In this lab we will continue to explore the gradient descent method for Beale function, which is one of the [benchmark for testing your optimization algorithm](https://en.wikipedia.org/wiki/Test_functions_for_optimization):
$$\displaystyle f(x,y)=\left(1.5-x+xy\right)^{2}+\left(2.25-x+xy^{2}\right)^{2} 
+\left(2.625-x+xy^{3}\right)^{2}$$
We know that this function has the global minimum is achieved at $(3,0.5)$. But it has lots of traps (saddle points and local minima, very flat gradient near the global minimum)

In [None]:
f  = lambda x, y: (1.5 - x + x*y)**2 + (2.25 - x + x*y**2)**2 + (2.625 - x + x*y**3)**2

## Vanilla gradient descent

> Choose initial guess $(x_0,y_0)$ and step size (learning rate) $\eta$<br><br>
>    For $k=0,1,2, \cdots, M$<br><br>
>    &nbsp;&nbsp;&nbsp;&nbsp;    $(x_{k+1},y_{k+1}) =  (x_k,y_k) - \eta\nabla f(x_k,y_k) $

A self-sustained implementation of the algorithm is as follows, where we use the *central difference* to approximate partial derivatives:

$$\frac{\partial f}{\partial x} \approx \frac{f(x + h, y) - f(x - h,y )}{2h}$$
and
$$\frac{\partial f}{\partial y} \approx \frac{f(x, y+h) - f(x,y-h)}{2h}.$$

In [None]:
def grad_descent(f, x0 = (0,0), eta=1e-2, h=1e-6, num_steps=200):
    '''
    Gradient descent algorithm using the numerical gradient.
    f: function to be minimized
    x0: initial guess, array-like (tuple, list, array)
    eta: step size
    h: numerical gradient's h
    num_steps: total number of iterations
    '''
    x, y = x0[0], x0[1]
    
    numpartialx = lambda x, y: 0.5*(f(x+h, y)-f(x-h, y))/h
    numpartialy = lambda x, y: 0.5*(f(x, y+h)-f(x, y-h))/h

    x_vals = np.zeros(num_steps)
    y_vals = np.zeros(num_steps)
    f_vals = np.zeros(num_steps)

    for i in range(num_steps):
        dx, dy = numpartialx(x,y), numpartialy(x,y)
        x -= eta*dx
        y -= eta*dy
        x_vals[i], y_vals[i], f_vals[i] = x, y, f(x,y)

    return x_vals, y_vals, f_vals

# Problem 1: Adaptive step-size (learning rate)
Another popular gradient descent algorithm in the machine learning community is [Root Mean Square Prop or RMSprop](http://ruder.io/optimizing-gradient-descent/index.html#rmsprop), which changes the step size adaptively according to the magnitude of the gradient.

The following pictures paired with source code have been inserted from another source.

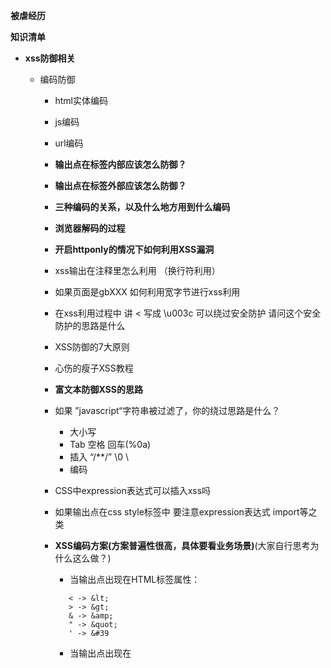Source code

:**被虐经历**

**知识清单**

- **xss防御相关**
    - 编码防御
        - html实体编码
        - js编码
        - url编码
        - **输出点在标签内部应该怎么防御？**
        - **输出点在标签外部应该怎么防御？**
        - **三种编码的关系，以及什么地方用到什么编码**
        - **浏览器解码的过程**
        - **开启httponly的情况下如何利用XSS漏洞**
        - xss输出在注释里怎么利用 （换行符利用）
        - 如果页面是gbXXX 如何利用宽字节进行xss利用
        - 在xss利用过程中 讲 < 写成 \u003c 可以绕过安全防护 请问这个安全防护的思路是什么
        - XSS防御的7大原则
        - 心伤的瘦子XSS教程
        - **富文本防御XSS的思路**
        - 如果 ”javascript“字符串被过滤了，你的绕过思路是什么？
            - 大小写
            - Tab 空格 回车(%0a)
            - 插入 “/**/” \0 \ 
            - 编码
        - CSS中expression表达式可以插入xss吗
        - 如果输出点在css style标签中 要注意expression表达式 import等之类

        - **XSS编码方案(方案普遍性很高，具体要看业务场景)**(大家自行思考为什么这么做？)
            - 当输出点出现在HTML标签属性：
            
             ```
                < -> &lt;
                > -> &gt;
                & -> &amp;
                " -> &quot;
                ' -> &#39
             ```
            
            - 当输出点出现在<script>标签中。这种情况相当危险，不需要考虑xss触发，只需要考虑编写js即可

            
            ``` 
                ' -> \';
                " -> \";
                \ -> \\;
                / -> \/;
                (换行符) -> \n;
                (回车符) -> \r;
            ```                                                                                                                                                                                                                                                                                                                                                                                                                                                                                                                                                                                                                                                                                                                                    
            
            - 当输出点出现在body中
            
            ```
                < -> &lt;
                > -> &gt;
                & -> &amp;
                " -> &quot;
                ' -> &#39
            ```
            
            - 当输出点出现在js事件中(onClick="你的代码")
            
            ```
                < -> &lt;
                > -> &gt;
                & -> &amp;
                " -> &quot;
                ' -> &#39
                \ -> \\;
                / -> \/;
                (换行符) -> \n;
                (回车符) -> \r;
             ```
             
             - 输出在URL属性中<script src="你的代码">
                - URL编码
             
        - **推荐阅读**
            - [防御XSS攻击的七条原则](http://www.freebuf.com/articles/web/9977.html) 
            - [深入理解浏览器解析机制和XSS向量编码](https://www.cnblogs.com/b1gstar/p/5996549.html)   

- **CSRF相关**
    - 只校验Refer可以吗
    - token放在哪里？放在cookie里可以吗？不失效可以吗？
    
- **XXE漏洞相关**
    - XML文件格式
    - XXE漏洞利用的方式
    - XXE漏洞修复方案
    - XXE漏洞
    
- **sql注入漏洞相关**
    - 注入的类型
        - 普通注入(有数据库回显)
            - 数字型注入
            - 字符型注入
            
        - 盲注
            - 什么是盲注
            - 三种类型
                - 基于布尔类型的盲注
                    - left()
                    - substr()
                    - version()
                    - ascii()
                    - user()
                    - database()
                    - @@basedir
                    
                - 基于报错的盲注
                    - double数值类型超出范围
                    - bigint溢出
                    - xpath函数报错注入
                    - extractvalue()
                    - floor() rand() group by
                    
                - 基于时间延时的盲注
                    - sleep()
                    - benchmark()
        
        - 堆叠注入
        
        - order by注入
                    
        
        - 宽字节注入
            - 1.php?id='1%df反斜杠' (其中反斜杠为%5c,%df%5c在GBK编码下可以变成'蓮' 类似于这个字，那个字我不会打，原谅我没文化) 变成 1.php?id='1蓮'
            - 将 \' 中的 \ 过滤掉，例如可以构造 %**%5c%5c%27 ，后面的 %5c 会被前面的 %5c 注释掉。
            - 宽字节注入的修复方案
            
        - URLDecode二次注入
            - 浏览器编码完之后WebServer会自动解码的，如果后端程序误用urldecode函数会造成此类情况(1.php?id=1%2527==>(WebServer)1.php?id=1%27==>(urldecode)1.php?id=1')
        
    - 检查注入的思路
        - 通过加单引号 双引号看看是否有报错。
            - 有报错（不一定有注入）：
                - 通过拼接语句来进行状态判断
                    - and ,or
                    
            - 没有报错（有可能是盲注）：
                - 如果关闭错误回显的话 基于报错注入就不可能了。
                - 构造语句利用延时注入和联合注入进行攻击
                    - sleep benchmark extractvalue
                    
        - 看状态码(正常的话是200 注入的话可能会存在500 302等)
        
        - 特殊注入需要额外观察：
            - 宽字节注入
            - url二次注入
            
    - mysql注释
        - '--'
        - '#'
        - /* */ 多行注释
    
    - 掌握
    - 方案(参数化查询会有问题吗？)
    - ORM
    - 如果检测被拦截了怎么绕过（比如sleep被waf拦了）
    - Mysql的提权都有哪些，UDF提权的原理。
    - Sqlmap原理
    

- **CRLF注入**


    
- **SSRF**
    - 说一个容易出现SSRF漏洞的场景
    - 如果过滤了以http开头的协议怎么绕过
    

- **Waf绕过**
    - 架构层绕过WAF
    - 资源限制角度绕过WAF
    - 协议层面绕过WAF的检测
    - 规则层面的绕过
        - SQL注入
            - 注释符绕过
            - 空白符绕过
            - 函数分隔符
            - 编码相关
        - 文件包含
            - 相对路径 
            - 绝对路径
    
- **DDOS防御相关**
    - DDOS攻击的类型
    - DDOS云防御的方案
    - DDOS反射攻击基于的协议？为什么基于这个协议？
        
    
- **Java家族安全**
    - Spring安全 原理 利用方法
    - Struts2安全 原理 利用方法
    - JBoss安全 原理 利用方法
    - Tomcat安全 原理 利用方法
    - WebLogic安全 原理 利用方法
    - Joomla安全 原理 利用方法
    - IIS(无处可放了)
    
- **android逆向相关**
    - 脱壳的原理
    - 如何查壳
    - smali语法
    - davilk指令
    - 如何防打包
    - 如何防签名校验
    - Android App加固原理分析(说一个加固的思路)
    - 防御思路
        - 对抗静态分析
            - 代码混淆技术 ProGuard
            - NDK保护
            - 壳
        - 对抗动态调试 
            - android:debuggable="false"，让程序不可调试
            - android.os.Debug.isDebuggerConnected()
            - 检测模拟器
        - 防止重编译
            - 检查签名 Eclipse自带的调试版密钥文件生成的apk文件的hash值,与上面的函数获取的hash比较
            - 检测Dex文件的Hash
    - android 反调试原理
        - 检测/proc/pid/status文件中的tracePID 如果不为0的情况，就是说明有程序正在进行反调试，该值为调试的进程的pid。一般在native层会fork一个子进程来循环的读取/proc/pid/status文件中的tracePID字段，如果不为0，直接exit
    - 绕过反调试的思路
        - 在JNI_ONLOAD下断点 
- **浏览器安全**
    - https协议握手过程
    - burp 中间人攻击的原理
    - 分别说3个对称加密 非对称加密 哈希算法 
    - CSP
    - 除了公私钥密码加密体系还有其他可以确保传输安全的吗？
    - 简述一下同源策略
    - 同源策略下如何从a.baidu.com 去获取 www.baidu.com的cookie
    - 网页木马的工作原理
    - 同源策略下如何解决跨域请求 (分别说说原理和局限性)
        - document.domain 
        - jsonp
        - CORS
    
- **PHP安全**
    - extract变量覆盖
    - thinkphp SQL注入的分析过程
    - thinkphp 命令执行的分析过程   
    
- **Python**
    - python参数传递是依靠值传递还是引用传递？
        - 传入可变对象和传入不可变对象的结果一样吗？ 为什么
    - python lambda表达式
    - python 闭包
    - python 装饰器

This algorithm is invented by Geoff Hinton. Despite its vast popularity in the machine learning community, it is unpublished, and it was proposed firstly in his Coursera lecture notes.

RMSprop is proposed to solve two problems in the vanilla gradient descent (GD):
* Vanishing gradient: it is observed that in Lab 5 practice even after 2000 steps, even starting somewhere like $(1,2)$ reasonably near the true global minimum point $(3,0.5)$, the vanialla GD stops or "plateaus" on the plateau-like region near $(3,0.5)$ (the contour looks like a plateau). It is because the gradient is too small to drive the GD forward.
* Step-size (learning rate) has to be small to be convergent: in Lab 5 practice, we also observe that, if starting from somewhere like $(4,4)$, a reasonably small step-size like $10^{-4}$ will make GD blow up fairly fast.

The RMSprop algorithm is as follows:
> Choose $(x_0,y_0)$, $\eta$, $\gamma$, $\epsilon$, and let $s_{-1} = 1$ <br><br>
>    For $k=0,1,2, \cdots, M$<br><br>
>    &nbsp;&nbsp;&nbsp;&nbsp;  $s_{k} = \gamma s_{k-1} + (1 - \gamma)\, \left|\nabla f(x_k,y_k)\right|^2$<br><br>
>    &nbsp;&nbsp;&nbsp;&nbsp;    $\displaystyle(x_{k+1},y_{k+1}) =  (x_k,y_k) -  \frac{\eta} {\sqrt{s_{k}+ \epsilon}} \nabla f(x_k,y_k)$  

where $\left|\nabla f(x_k,y_k)\right|$ denotes the magnitude of the gradient vector.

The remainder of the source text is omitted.